Technology as ‘Hamburger Helper’

Just recently, Forbes magazine engaged in another bit of embarrassing hyperbole, titling a cover story on the Khan Academy, “One Man, One Computer, 10 Million Students: How Khan Academy Is Reinventing Education.” Sigh… It reminded me of so much overzealous commentary on ed tech.

Technology has long been offered as the miraculous balm that will transform and improve teaching and learning. Enthusiasts have said this about iPads, laptops, the Internet, desktop computers, televisions, videotapes, well . . . you get the idea. And, in most sectors, technology has indeed yielded huge savings and delivered massive increases in productivity. In education, though, it’s been a different story. With each new advance, districts spend heavily on nifty new gizmos, make grand promises, and get lots of enthusiastic press. And then, each time, nothing much changes. If anything, technology always seems to make schooling more costly. Here’s the thing: technology is a powerful tool for driving productivity and quality, in schooling as elsewhere; the problem is not with the technology, but with how we’ve used it.

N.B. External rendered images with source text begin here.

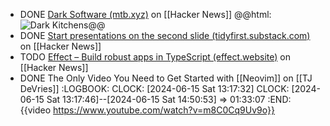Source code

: - DONE [Dark Software (mtb.xyz)](https://news.ycombinator.com/item?id=40671846) on [[Hacker News]]
  @@html: <img src="https://substackcdn.com/image/fetch/w_1456,c_limit,f_webp,q_auto:good,fl_progressive:steep/https%3A%2F%2Fsubstack-post-media.s3.amazonaws.com%2Fpublic%2Fimages%2F49d29ce7-3044-4bce-8c04-7ecd8e0c9ef0_1600x738.png" alt="Dark Kitchens" class="article-cover" />@@
- DONE [Start presentations on the second slide (tidyfirst.substack.com)](https://news.ycombinator.com/item?id=40680648) on [[Hacker News]]
- TODO [Effect – Build robust apps in TypeScript (effect.website)](https://news.ycombinator.com/item?id=40682149) on [[Hacker News]]
- DONE The Only Video You Need to Get Started with [[Neovim]] on [[TJ DeVries]]
  :LOGBOOK:
  CLOCK: [2024-06-15 Sat 13:17:32]
  CLOCK: [2024-06-15 Sat 13:17:46]--[2024-06-15 Sat 14:50:53] =>  01:33:07
  :END:
  {{video https://www.youtube.com/watch?v=m8C0Cq9Uv9o}}
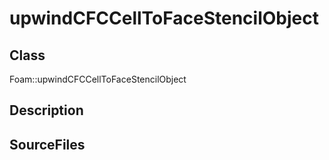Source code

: # upwindCFCCellToFaceStencilObject 
## Class
Foam::upwindCFCCellToFaceStencilObject

## Description

## SourceFiles

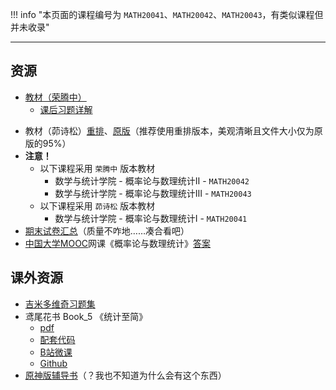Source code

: !!! info "本页面的课程编号为 `MATH20041`、`MATH20042`、`MATH20043`，有类似课程但并未收录"

---

## 资源  
- [教材（荣腾中）](https://api.ecylt.top/v1/lanzou_link?url=https://cqu-openlib.lanzout.com/irASw1wms8da&type=down)
    - [课后习题详解](https://api.ecylt.top/v1/lanzou_link?url=https://cqu-openlib.lanzout.com/iXqZp20j9ekf&type=down)
<!-- md:version 8.2.0 -->
- 教材（茆诗松）[重排](https://api.ecylt.top/v1/lanzou_link?url=https://cqu-openlib.lanzout.com/isMsu1wms69e&type=down)、[原版](https://api.ecylt.top/v1/lanzou_link?url=https://cqu-openlib.lanzout.com/izYhO1wms62h&type=down)（推荐使用重排版本，美观清晰且文件大小仅为原版的95%）  
- **注意！**  
    - 以下课程采用 `荣腾中` 版本教材  
        - 数学与统计学院 - 概率论与数理统计Ⅱ - `MATH20042`  
        - 数学与统计学院 - 概率论与数理统计Ⅲ - `MATH20043`  
    - 以下课程采用 `茆诗松` 版本教材  
        - 数学与统计学院 - 概率论与数理统计Ⅰ - `MATH20041`  
- [期末试卷汇总](https://api.ecylt.top/v1/lanzou_link?url=https://cqu-openlib.lanzout.com/iu7xj1xy7ari&type=down)（质量不咋地……凑合看吧）
- [中国大学MOOC](https://www.icourse163.org/)网课《概率论与数理统计》[答案](https://ginnnnnn.top/mooc/course/1472027463)

## 课外资源
- [吉米多维奇习题集](https://api.ecylt.top/v1/lanzou_link?url=https://cqu-openlib.lanzout.com/iPCqg1x4g0af&type=down)
- 鸢尾花书 Book_5 《统计至简》  
    - [pdf](https://api.ecylt.top/v1/lanzou_link?url=https://cqu-openlib.lanzout.com/ikOLT1wmsaqf&type=down)  
    - [配套代码](https://api.ecylt.top/v1/lanzou_link?url=https://cqu-openlib.lanzout.com/i4dXE1wms8kh&type=down)  
    - [B站微课](https://space.bilibili.com/513194466)  
    - [Github](https://github.com/Visualize-ML/Book5_Essentials-of-Probability-and-Statistics)  
- [原神版辅导书](https://api.ecylt.top/v1/lanzou_link?url=https://cqu-openlib.lanzout.com/i8CWD1wmrs9a&type=down)（？我也不知道为什么会有这个东西）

As I argue in Cage-Busting Leadership, due out early next year (you can check out the book pagehere), it’s more useful to think of technology not as a solution but as “Hamburger Helper.” Except for the occasional cash-strapped graduate student, Hamburger Helper isn’t an alternative to ground beef; it’s something that you stir into the pan so that the beef goes further. The key is to regard technology as the means to the end you’d like to achieve, rather than an end in itself.

Enthusiasm for “disruptive innovation” has sometimes blinded us to the fact that, 99 percent of the time, the biggest impact of technology is optimizing familiar tasks and routines–freeing up talent, time, and dollars for better uses. If teachers with one-to-one devices can, each day, spend ten minutes fewer entering data and grading quizzes, ten minutes fewer passing and collecting texts and papers, and ten minutes fewer walking students to the library or accessing student data, they will save eighty or ninety hours a year. That’s like another 15 instructional days that they can devote to instruction, mentoring, or lesson design.

Too often, rather than using new tools to free up time or make better use of talent or money, we’ve ladled them over what’s already in place. Steve Hockett, principal of Colvin Run Elementary in Fairfax County, Virginia, and former principal in residence at the US Department of Education, says, “People want the fastest, the best, the newest. I’ve gone into schools where they say, ‘We have smart, interactive whiteboards in every classroom.’ And then I’ll go visit classrooms and they’re basically using the whiteboard as an overhead projector where the print can’t even be seen in the back of the room. So it’s not interactive and it’s not even a very good overhead projector, yet it costs $2,500.”

Hockett explains, “School technology is really a vehicle and a tool. People are basically spending lots of money to own a Ferrari to drive a block to the store and back every day . . . They just felt that they had to jump and buy the next best iteration, but yet aren’t even utilizing what they have.” Ann Bonitatibus, associate superintendent of Maryland’s Frederick County Public Schools, sounds a lot like Hockett, noting that principals will “spend a couple thousand dollars on SMART Boards and then there won’t be a teacher in the building trained to use one. The high-tech board becomes nothing more than a glorified whiteboard, which is a waste of a resource and taxpayer money.”

Technology can be a powerful lever for rethinking schools and systems. But it’s the rethinking that matters, not the technology. Technology provides tools to help solve problems smarter, deliver knowledge, support students, extend and deepen instruction, and refashion cost structures. Unfortunately, too many educators, industry shills, and technology enthusiasts seem to imagine that the technology itself will be a difference maker.